Isack Hadjar didn’t need many laps to start making noise at Red Bull. On the opening day of the first Formula 1 tests in Barcelona, the French driver was the first to hop into the RB22 at the Montmeló circuit and ended the morning as the fastest of the seven cars that ran. The benchmark was emphatic: a 1:18.452, two seconds quicker than the second-best time, set by Kimi Antonelli (Mercedes).
That’s no small detail, especially given the context. Red Bull heads into 2026 with a clear priority: finally solving the second-seat problem once and for all. Because Max Verstappen can carry the team with his performance, but over a long season with razor-thin margins, he needs a teammate who can deliver big points and help fight every weekend.
In that scenario, Laurent Mekies didn’t mince words when explaining why the team chose Hadjar. “We need to do a better job with the second car... there’s no easy solution, it’s a complex equation we’re facing that way. I think Isack brings pure speed,” said the Red Bull Racing boss.

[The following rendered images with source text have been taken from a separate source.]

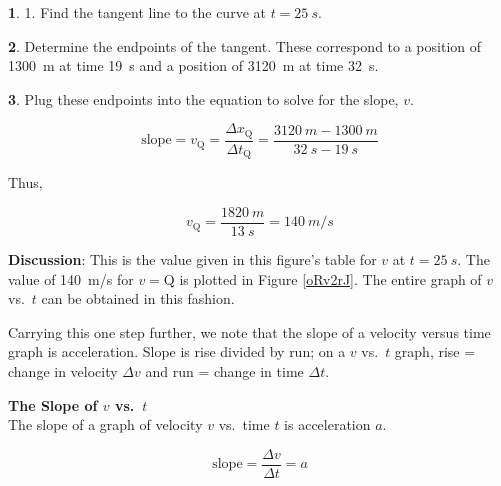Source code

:\documentclass[dvipsnames]{article}
\begin{document}
\vspace{1em}

\textbf{1}. 1. Find the tangent line to the curve at $t = \SI{25}{s}$.

\vspace{1em}

\textbf{2}. Determine the endpoints of the tangent. These correspond to a position of \SI{1300}{m} at time \SI{19}{s} and a position of \SI{3120}{m} at time \SI{32}{s}.

\vspace{1em}

\textbf{3}. Plug these endpoints into the equation to solve for the slope, $v$.

\begin{equation*}
    \text{slope} = v_{\text{Q}} = \frac{\Delta x_{\text{Q}}}{\Delta t_{\text{Q}}} = \frac{\SI{3120}{m} - \SI{1300}{m}}{\SI{32}{s} - \SI{19}{s}}
\end{equation*}

Thus,

\begin{equation*}
    v_{\text{Q}} = \frac{\SI{1820}{m}}{\SI{13}{s}} = \SI{140}{m/s}
\end{equation*}

\textbf{Discussion}: This is the value given in this figure's table for $v$ at  $t = \SI{25}{s}$. The value of \SI{140}{m/s} for $v={\text{Q}}$ is plotted in Figure \ref{oRv2rJ}. The entire graph of $v$ vs.~$t$ can be obtained in this fashion.

\vspace{1ex}

\endsolution

\vspace{1em}

Carrying this one step further, we note that the slope of a velocity versus time graph is acceleration. Slope is rise divided by run; on a $v$ vs.~$t$ graph, rise = change in velocity $\Delta v$ and run = change in time $\Delta t$.

\begin{mdframed}[backgroundcolor=black!10]
    \textbf{The Slope of $v$ vs.~$t$}\\
    The slope of a graph of velocity $v$ vs.~time $t$ is acceleration $a$.

    \begin{equation*}
        \text{slope} = \frac{\Delta v}{\Delta t} = a
    \end{equation*}
\end{mdframed}
\end{document}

And he didn’t stop there. Mekies also highlighted how the Frenchman began his previous stint at Racing Bulls, placing him on a high level right from the start: “We believe the level he started last season with, his initial speed, was exceptional... on par with the best, but we also believe that the great ones, the champions, don’t just have an incredible starting point—they keep improving.”
That confidence is rooted in that growth. According to Mekies, Hadjar showed clear signs of progress as the races went on: “It’s not just progression in maturity or in conversations with the engineers; in fact, they get faster. You get to the fifth or tenth race and they start doing something with the car they hadn’t done before, and we saw that with Isack last year at Racing Bulls. We’re convinced he has enormous potential,” he said on James Allen’s F1 podcast.
Red Bull decided to promote him for 2026 after Hadjar finished ahead of Yuki Tsunoda and Liam Lawson in the drivers’ standings, scoring 51 points. A statistical boost that ultimately tipped the scales in a part of the team that had been building up frustration.
The “second car” story has recent chapters that explain the urgency. In December 2024, Red Bull let go of Sergio “Checo” Pérez after a disappointing year in which he finished eighth and the team lost the constructors’ title. In 2025, they first tried Lawson, but replaced him after just two races. Then Tsunoda came in, but the situation still didn’t improve.
Now it’s a different bet. And at least on Day 1 in Barcelona, Hadjar already sent a clear message: at Red Bull, he wants to kick off the 2026 era from the front.